The groups of Ziv Bar-Joseph and Itamar Simon recently published a paper in PNAS on a new microarray study of the cell cycle of primary human fibroblasts:
Genome-wide transcriptional analysis of the human cell cycle identifies genes differentially regulated in normal and cancer cells
Characterization of the transcriptional regulatory network of the normal cell cycle is essential for understanding the perturbations that lead to cancer. However, the complete set of cycling genes in primary cells has not yet been identified. Here, we report the results of genome-wide expression profiling experiments on synchronized primary human foreskin fibroblasts across the cell cycle. Using a combined experimental and computational approach to deconvolve measured expression values into ‘‘single-cell’’ expression profiles, we were able to overcome the limitations inherent in synchronizing nontransformed mammalian cells. This allowed us to identify 480 periodically expressed genes in primary human foreskin fibroblasts. Analysis of the reconstructed primary cell profiles and comparison with published expression datasets from synchronized transformed cells reveals a large number of genes that cycle exclusively in primary cells. This conclusion was supported by both bioinformatic analysis and experiments performed on other cell types. We suggest that this approach will help pinpoint genetic elements contributing to normal cell growth and cellular transformation.
In contrast to the earlier study by Whitfield et al. (2002), which was performed on HeLa cells, Ziv Bar-Joseph et al. worked on non-transformed fibroblasts. The dataset thus offers a first global view of the differences between the cell cycle of normal human cells and that of cancer cells.
To compare their list of cell-cycle-regulated human genes to the one the I have used so far, I mapped their 480 genes to Ensembl using the mapping file from the STRING database. This resulted in a list of 410 genes, that is 70 genes could not be mapped by the automatic procedure. Whereas this is far from a perfect mapping, it is sufficient to judge the quality of the list.

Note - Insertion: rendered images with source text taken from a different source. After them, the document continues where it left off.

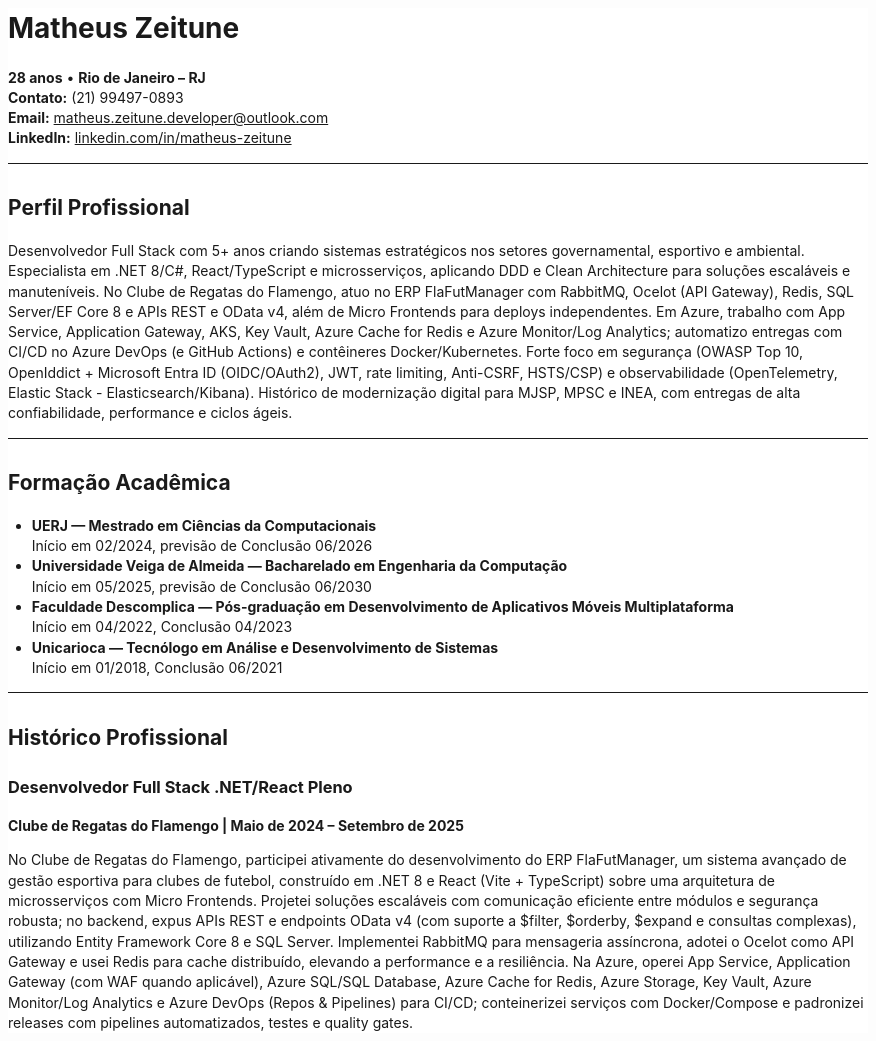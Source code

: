 # Matheus Zeitune

**28 anos** • **Rio de Janeiro – RJ**  
**Contato:** (21) 99497-0893  
**Email:** matheus.zeitune.developer@outlook.com  
**LinkedIn:** [linkedin.com/in/matheus-zeitune](https://www.linkedin.com/in/matheus-zeitune/)

---

## Perfil Profissional

Desenvolvedor Full Stack com 5+ anos criando sistemas estratégicos nos setores governamental, esportivo e ambiental. Especialista em .NET 8/C#, React/TypeScript e microsserviços, aplicando DDD e Clean Architecture para soluções escaláveis e manuteníveis. No Clube de Regatas do Flamengo, atuo no ERP FlaFutManager com RabbitMQ, Ocelot (API Gateway), Redis, SQL Server/EF Core 8 e APIs REST e OData v4, além de Micro Frontends para deploys independentes. Em Azure, trabalho com App Service, Application Gateway, AKS, Key Vault, Azure Cache for Redis e Azure Monitor/Log Analytics; automatizo entregas com CI/CD no Azure DevOps (e GitHub Actions) e contêineres Docker/Kubernetes. Forte foco em segurança (OWASP Top 10, OpenIddict + Microsoft Entra ID (OIDC/OAuth2), JWT, rate limiting, Anti-CSRF, HSTS/CSP) e observabilidade (OpenTelemetry, Elastic Stack - Elasticsearch/Kibana). Histórico de modernização digital para MJSP, MPSC e INEA, com entregas de alta confiabilidade, performance e ciclos ágeis.

---

## Formação Acadêmica

- **UERJ — Mestrado em Ciências da Computacionais**  
  Início em 02/2024, previsão de Conclusão 06/2026
- **Universidade Veiga de Almeida — Bacharelado em Engenharia da Computação**  
  Início em 05/2025, previsão de Conclusão 06/2030
- **Faculdade Descomplica — Pós-graduação em Desenvolvimento de Aplicativos Móveis Multiplataforma**  
  Início em 04/2022, Conclusão 04/2023
- **Unicarioca — Tecnólogo em Análise e Desenvolvimento de Sistemas**  
  Início em 01/2018, Conclusão 06/2021

---

## Histórico Profissional

### Desenvolvedor Full Stack .NET/React Pleno  
**Clube de Regatas do Flamengo | Maio de 2024 – Setembro de 2025**

No Clube de Regatas do Flamengo, participei ativamente do desenvolvimento do ERP FlaFutManager, um sistema avançado de gestão esportiva para clubes de futebol, construído em .NET 8 e React (Vite + TypeScript) sobre uma arquitetura de microsserviços com Micro Frontends. Projetei soluções escaláveis com comunicação eficiente entre módulos e segurança robusta; no backend, expus APIs REST e endpoints OData v4 (com suporte a $filter, $orderby, $expand e consultas complexas), utilizando Entity Framework Core 8 e SQL Server. Implementei RabbitMQ para mensageria assíncrona, adotei o Ocelot como API Gateway e usei Redis para cache distribuído, elevando a performance e a resiliência. Na Azure, operei App Service, Application Gateway (com WAF quando aplicável), Azure SQL/SQL Database, Azure Cache for Redis, Azure Storage, Key Vault, Azure Monitor/Log Analytics e Azure DevOps (Repos & Pipelines) para CI/CD; conteinerizei serviços com Docker/Compose e padronizei releases com pipelines automatizados, testes e quality gates.

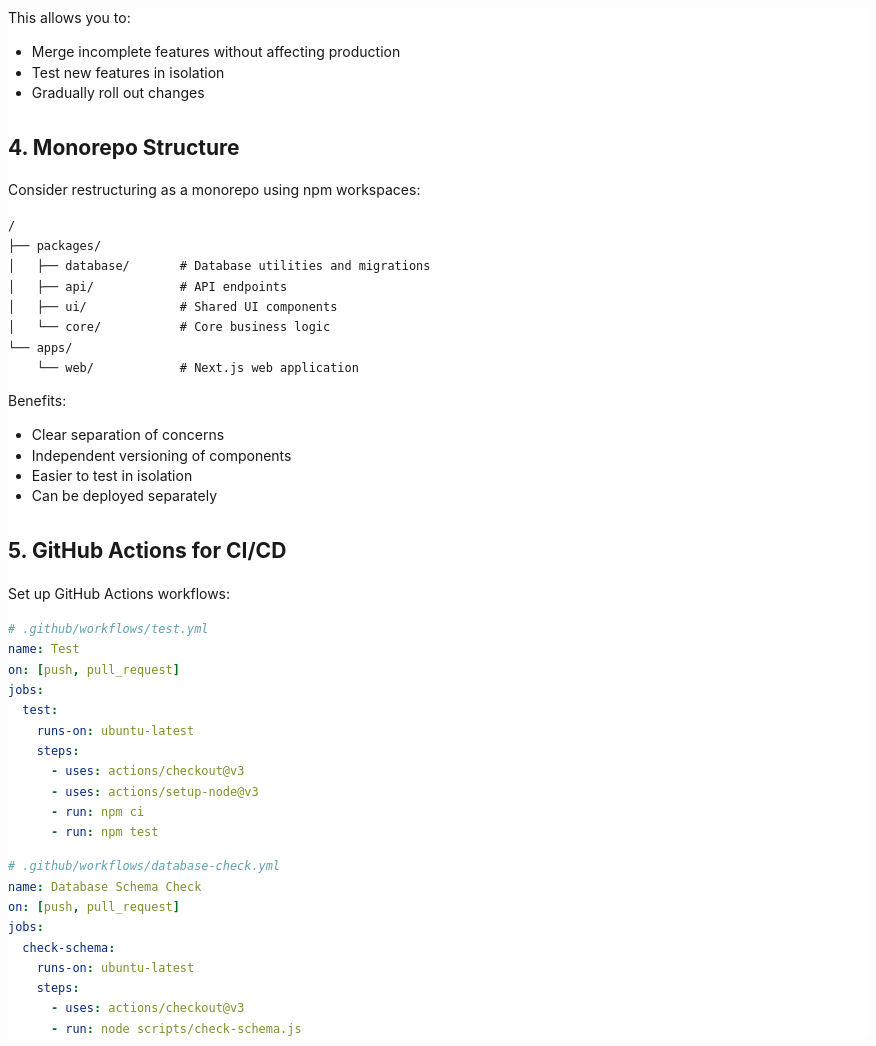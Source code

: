 This allows you to:
- Merge incomplete features without affecting production
- Test new features in isolation
- Gradually roll out changes

## 4. Monorepo Structure

Consider restructuring as a monorepo using npm workspaces:

```
/
├── packages/
│   ├── database/       # Database utilities and migrations
│   ├── api/            # API endpoints
│   ├── ui/             # Shared UI components
│   └── core/           # Core business logic
└── apps/
    └── web/            # Next.js web application
```

Benefits:
- Clear separation of concerns
- Independent versioning of components
- Easier to test in isolation
- Can be deployed separately

## 5. GitHub Actions for CI/CD

Set up GitHub Actions workflows:

```yaml
# .github/workflows/test.yml
name: Test
on: [push, pull_request]
jobs:
  test:
    runs-on: ubuntu-latest
    steps:
      - uses: actions/checkout@v3
      - uses: actions/setup-node@v3
      - run: npm ci
      - run: npm test
```

```yaml
# .github/workflows/database-check.yml
name: Database Schema Check
on: [push, pull_request]
jobs:
  check-schema:
    runs-on: ubuntu-latest
    steps:
      - uses: actions/checkout@v3
      - run: node scripts/check-schema.js
```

The plots below show the fraction of a benchmark set that is identified as function of the number of genes that is proposed to be periodically expressed during the cell cycle. In each plot, I compare the results for the list of 410 obtained from the new study by Bar-Joseph et al., the analysis by Whitfield et al., and the reanalysis of the latter dataset by Jensen et al. (2006) (available from Cyclebase.org). To make the comparison as fair as possible, I only considered the subset of genes that were present in both microarray designs. The first plot uses as benchmark a set of 63 genes that have been identified as periodically expressed in targeted small-scale studies:
I also benchmarked the three gene lists against a second benchmark set, which consists of predicted target genes of E2F cell-cycle transcription factors:
Both benchmarks suggest that the three lists are of very comparable quality, but that the list by Whitfield and coworkers is much more inclusive than the one from Bar-Joseph and coworkers. In other words, the former list has better sensitivity whereas the latter has better specificity. This is consistent with the results presented by Bar-Joseph et al., who conclude that their list is more reliable than the previously published list. However, this is probably not due to better quality of the raw expression data, since reanalysis of the data by Whitfield et al. yielded a list with almost identical sensitivity and specificity (that is the red curve is very close to the blue cross in both plots).
Although the two lists of periodically expressed are of comparable quality, they may still contain very different sets of genes. I therefore decided to compare the list of genes that are periodically expressed in the time course on primary fibroblasts and in each of the four time courses on HeLa cells. To make this comparison as easy as possible, I selected the top-364 cycling genes from each of the four HeLa time courses based on the reanalysis by Jensen et al. (2006). The ten Venn diagrams below show all pairwise comparisons of the five lists of 364 genes each:
The average overlap between the list by Bar-Joseph et al. and an experiment from Whitfield et al. is 114 genes. By comparison, the average overlap between the top-364 lists from two individual experiments from Whitfield et al. is 123 genes. Although the overlap may seem low, I thus believe that it is due to the poor reproducibility between microarray time courses rather than due to genuine differences between primary fibroblasts and HeLa cells as suggested by Bar-Joseph and colleagues.
Although cancer cells have to circumvent the regulatory mechanisms that would normally prevent cell proliferation, the cell cycle itself appears to function the same way as in normal cells. In other words, the difference does not lie in the “engine” but in the “brakes”, which have been sabotaged in cancer cells.